Розоватый поток сгустился, заблестел, ожил, точно наполнен был бесчисленным множеством крошечных, полупрозрачных, куда-то спешащих бабочек, и исчез. Остались только «фары», направленные с трех сторон на Лали. Какая-то странная работа усиленно кипела в них: разноцветные и серые спиральки, змейки, точечки непрерывно менялись местами, исчезали и вновь появлялись на их поверхности. Впрочем, о них тут же забыли.
—…Долгие годы? — замирая, повторила Лали. Такие бесконечные долгие дни. И цепь такая короткая не пускала тебя дотянуться даже вот сюда, до этого единственного, такого узенького окошечка, и хотя бы взглянуть на вольный свет, где зеленели вдалеке луга и ласточки с писком проносились над рекой.
Бедный, как ты старался разорвать железный ошейник, какие проклятия выкрикивал, но крик не долетал даже до камня потолка и падал вниз, как птица, отставшая от стаи в перелете..
Дни шли за днями. И каждый день казался тебе бесконечным годом. И годы стали сливаться в один бесконечный день, и ничего не менялось вокруг, только зимой камень холодел, а летом чуть согревался, и узкие щели окошечек-бойниц то совсем темнели, то освещались слабым отсветом солнечных косых лучей! Может быть, едва различимый аромат цветущих лип или скошенных трав долетал к тебе, наполняя нестерпимой сладкой тоской, и в снах ты мчался по вольным лугам на коне, твои белокурые кудри взлетали на ветру, ты был свободен, горд, благороден и смеялся, бросаясь навстречу всем великанам. И сколько блестящих восторгом прекрасных женских лиц, сколько нежных рук, звеня браслетами, устремлялись тебе вслед, и ты просыпался на всем скаку в тяжелом ошейнике на цепи, еще чувствуя нежное прикосновение чьих-то душистых волос, розовых лепестков или губ!

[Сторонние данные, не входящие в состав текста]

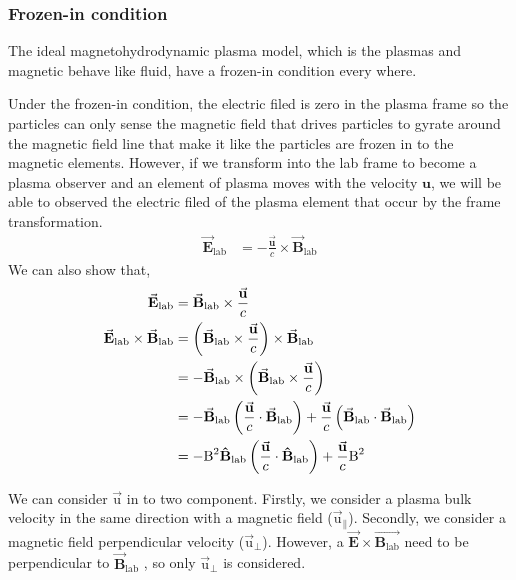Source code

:\documentclass[12pt, a4paper]{article}
\DeclareRobustCommand{\uvec}[1]{{%
  \ifcsname uvec#1\endcsname
     \csname uvec#1\endcsname
   \else
    \bm{\hat{\mathbf{#1}}}%
   \fi
}}
\begin{document}
		\subsubsection*{Frozen-in condition}
			The ideal magnetohydrodynamic plasma model, which is the plasmas and magnetic behave like fluid, have a frozen-in condition every where. \par
			Under the frozen-in condition, the electric filed is zero in the plasma frame so the particles can only sense the magnetic field that drives particles to gyrate around the magnetic field line that make it like the particles are frozen in to the magnetic elements. However, if we transform into the lab frame to become a plasma observer and an element of plasma moves with the velocity $\mathbf{u}$, we will be able to observed the electric filed of the plasma element that occur by the frame transformation.
			\begin{align*}
				\vec{\mathbf{E}}_{\text{lab}}&=-\frac{\vec{\mathbf{u}}}{c}\times\vec{\mathbf{B}}_{\text{lab}}
			\end{align*}
			We can also show that,
			\begin{align*}
				\vec{\mathbf{E}}_{\text{lab}}&=\vec{\mathbf{B}}_{\text{lab}}\times\frac{\vec{\mathbf{u}}}{c}\\
				\vec{\mathbf{E}}_{\text{lab}}\times\vec{\mathbf{B}}_{\text{lab}}&=\left( \vec{\mathbf{B}}_{\text{lab}}\times\frac{\vec{\mathbf{u}}}{c}\right) \times\vec{\mathbf{B}}_{\text{lab}}\\
				&=-\vec{\mathbf{B}}_{\text{lab}}\times\left( \vec{\mathbf{B}}_{\text{lab}}\times\frac{\vec{\mathbf{u}}}{c}\right)\\
				&=-\vec{\mathbf{B}}_{\text{lab}}\left( \frac{\vec{\mathbf{u}}}{c}\cdot \vec{\mathbf{B}}_{\text{lab}} \right)+\frac{\vec{\mathbf{u}}}{c}\left( \vec{\mathbf{B}}_{\text{lab}}\cdot\vec{\mathbf{B}}_{\text{lab}} \right)\\
				&=-\text{B}^{2}\uvec{B}_{\text{lab}}\left( \frac{\vec{\mathbf{u}}}{c}\cdot \uvec{B}_{\text{lab}} \right)+\frac{\vec{\mathbf{u}}}{c}\text{B}^2
			\end{align*}
	\par We can consider $\vec{\text{u}}$ in to two component. Firstly, we consider a plasma bulk velocity in the same direction with a magnetic field ($\vec{\text{u}}_\parallel$). Secondly, we consider a magnetic field perpendicular velocity ($\vec{\text{u}}_\perp$). However, a $\vec{\mathbf{E}}\times\vec{\mathbf{B}_{\text{lab}}}$ need to be perpendicular to $\vec{\mathbf{B}}_{\text{lab}}$ , so only $\vec{\text{u}}_\perp$ is considered.
\end{document}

А годы шли, и эти волшебные сны стали тебя покидать. Иногда еще являлся призрак корабля, поднимающего паруса и мостки, перекинутые на пристань в ожидании, когда ты взбежишь на них; изредка кто-то подводил тебе оседланного коня, и медленно начинали приоткрываться створки тяжелых крепостных ворот замка. Но в каждом из этих снов тебя уже не покидало до конца чувство ошейника вокруг горла, не покидало даже сквозь сон сознание, что не взойти тебе на борт уходящего корабля, не вскочить на коня, не раскроются перед тобой ворота…
Наконец тебе стало нестерпимо жалко самого себя. Ведь ты так храбро сражался, слабея от ран, и все-таки победил Великана дикого леса! Освободил страну от его жестокого владычества. И вот какой-то гнусный карлик у тебя украл все, даже твой подвиг! Никто не узнает даже твоего имени! Твое славное, звонкое имя истлеет тут вместе с тобой! И ты плакал, уронив голову на каменный пол, и долго лежал неподвижно, только все глубже с годами становилась ложбинка, протертая твоим живым телом в мертвом камне.

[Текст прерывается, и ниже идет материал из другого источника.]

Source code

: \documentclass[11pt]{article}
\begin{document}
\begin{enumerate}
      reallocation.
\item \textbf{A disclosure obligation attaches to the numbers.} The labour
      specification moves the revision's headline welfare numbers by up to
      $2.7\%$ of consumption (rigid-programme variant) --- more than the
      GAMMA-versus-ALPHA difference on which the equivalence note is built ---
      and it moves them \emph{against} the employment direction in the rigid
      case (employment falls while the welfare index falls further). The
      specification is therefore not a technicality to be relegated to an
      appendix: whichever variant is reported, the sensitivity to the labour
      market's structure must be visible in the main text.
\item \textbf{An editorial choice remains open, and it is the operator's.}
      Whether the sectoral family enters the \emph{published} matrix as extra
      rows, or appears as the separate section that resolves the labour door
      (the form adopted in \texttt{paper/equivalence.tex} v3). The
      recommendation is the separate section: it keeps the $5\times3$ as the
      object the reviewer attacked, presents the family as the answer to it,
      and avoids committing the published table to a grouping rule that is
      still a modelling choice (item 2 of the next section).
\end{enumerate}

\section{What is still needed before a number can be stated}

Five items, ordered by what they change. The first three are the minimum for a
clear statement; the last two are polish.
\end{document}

Ничто для тебя не менялось. Холодел камень зимой, и, если ночью несколько пушистых снежинок, налитых тихим лунным светом, залетало в узкое окошко, это было для тебя большое событие, и ты долго вспоминал снежинки и улыбался.

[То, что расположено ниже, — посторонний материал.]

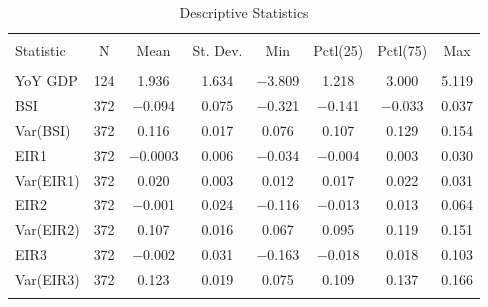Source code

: \documentclass[12pt,a4paper,oneside]{book}
\begin{document}
\begin{table}[!htbp]  \centering \footnotesize 
  \caption{Descriptive Statistics} 
  \label{tab:descriptive statistics} 
\begin{tabular}{@{\extracolsep{5pt}}lccccccc} 
\\[-1.8ex]\hline 
\hline \\[-1.8ex] 
Statistic & \multicolumn{1}{c}{N} & \multicolumn{1}{c}{Mean} & \multicolumn{1}{c}{St. Dev.} & \multicolumn{1}{c}{Min} & \multicolumn{1}{c}{Pctl(25)} & \multicolumn{1}{c}{Pctl(75)} & \multicolumn{1}{c}{Max} \\ 
\hline \\[-1.8ex] 
YoY GDP     & 124       & 1.936 & 1.634 & $-$3.809 & 1.218 & 3.000 & 5.119 \\ 
BSI         & 372       & $-$0.094 & 0.075 & $-$0.321 & $-$0.141 & $-$0.033 & 0.037 \\ 
Var(BSI)    & 372       & 0.116 & 0.017 & 0.076 & 0.107 & 0.129 & 0.154 \\ 
EIR1        & 372       & $-$0.0003 & 0.006 & $-$0.034 & $-$0.004 & 0.003 & 0.030 \\ 
Var(EIR1)   & 372       & 0.020 & 0.003 & 0.012 & 0.017 & 0.022 & 0.031 \\ 
EIR2        & 372       & $-$0.001  & 0.024 & $-$0.116 & $-$0.013 & 0.013 & 0.064 \\ 
Var(EIR2)   & 372       & 0.107 & 0.016 & 0.067 & 0.095 & 0.119 & 0.151 \\ 
EIR3        & 372  & $-$0.002  & 0.031 & $-$0.163 & $-$0.018 & 0.018 & 0.103 \\ 
Var(EIR3)   & 372       & 0.123 & 0.019 & 0.075 & 0.109 & 0.137 & 0.166 \\ 
\hline \\[-1.8ex] 
\end{tabular} 
\end{table} 
\end{document}
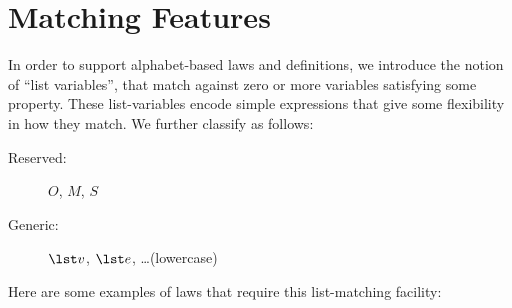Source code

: \chapter{Matching Features}\label{chp:match-feat}

In order to support alphabet-based laws and definitions,
we introduce the notion of ``list variables'',
that match against zero or more variables satisfying some property.
These list-variables encode simple expressions that give
some flexibility in how they match.
We further classify as follows:
\begin{description}
  \item[Reserved:]  $O$, $M$, $S$
  \item[Generic:] $\lst v$, $\lst e$, \ldots (lowercase)
\end{description}
Here are some examples of laws that require this list-matching facility:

Летом теплел камень, и однажды сильный ветер поднял с земли и закрутил водоворотом лепестки полевых цветов, и веточка акации влетела и упала на пол близко от тебя, но так, что ты не мог до нее дотянуться. Несколько дней ты жадно рассматривал ее издали, как полное новостей письмо из свободного мира.
Это был длинный стебелек; справа и слева, как праздничные флажки на мачте, на нем красовались два ряда продолговатых, овальных листков. Постепенно они завяли и пожелтели, все, кроме одного, на самом верху. Он стал похож теперь на заносчиво вздернутый на верхушку мачты флажок кораблика. Новым событием стал день, когда ты сумел дотянуться кончиком пальца до стебелька и бережно поднести его к глазам.